++++ Source data

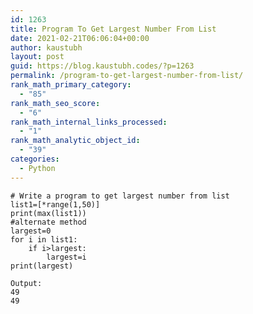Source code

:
 ```yaml
---
id: 1263
title: Program To Get Largest Number From List
date: 2021-02-21T06:06:04+00:00
author: kaustubh
layout: post
guid: https://blog.kaustubh.codes/?p=1263
permalink: /program-to-get-largest-number-from-list/
rank_math_primary_category:
  - "85"
rank_math_seo_score:
  - "6"
rank_math_internal_links_processed:
  - "1"
rank_math_analytic_object_id:
  - "39"
categories:
  - Python
---
```

<pre class="wp-block-code"><code># Write a program to get largest number from list
list1=&#91;*range(1,50)]
print(max(list1))
#alternate method
largest=0
for i in list1:
    if i>largest:
        largest=i
print(largest)</code></pre>

<pre class="wp-block-code"><code>Output:
49
49</code></pre>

++++++++

Now reproduce all of the entries precisely, with no pictures in the copy.

Answer area ▸
Source code

:
 ```yaml
---
id: 1263
title: Program To Get Largest Number From List
date: 2021-02-21T06:06:04+00:00
author: kaustubh
layout: post
guid: https://blog.kaustubh.codes/?p=1263
permalink: /program-to-get-largest-number-from-list/
rank_math_primary_category:
  - "85"
rank_math_seo_score:
  - "6"
rank_math_internal_links_processed:
  - "1"
rank_math_analytic_object_id:
  - "39"
categories:
  - Python
---
```

<pre class="wp-block-code"><code># Write a program to get largest number from list
list1=&#91;*range(1,50)]
print(max(list1))
#alternate method
largest=0
for i in list1:
    if i>largest:
        largest=i
print(largest)</code></pre>

<pre class="wp-block-code"><code>Output:
49
49</code></pre>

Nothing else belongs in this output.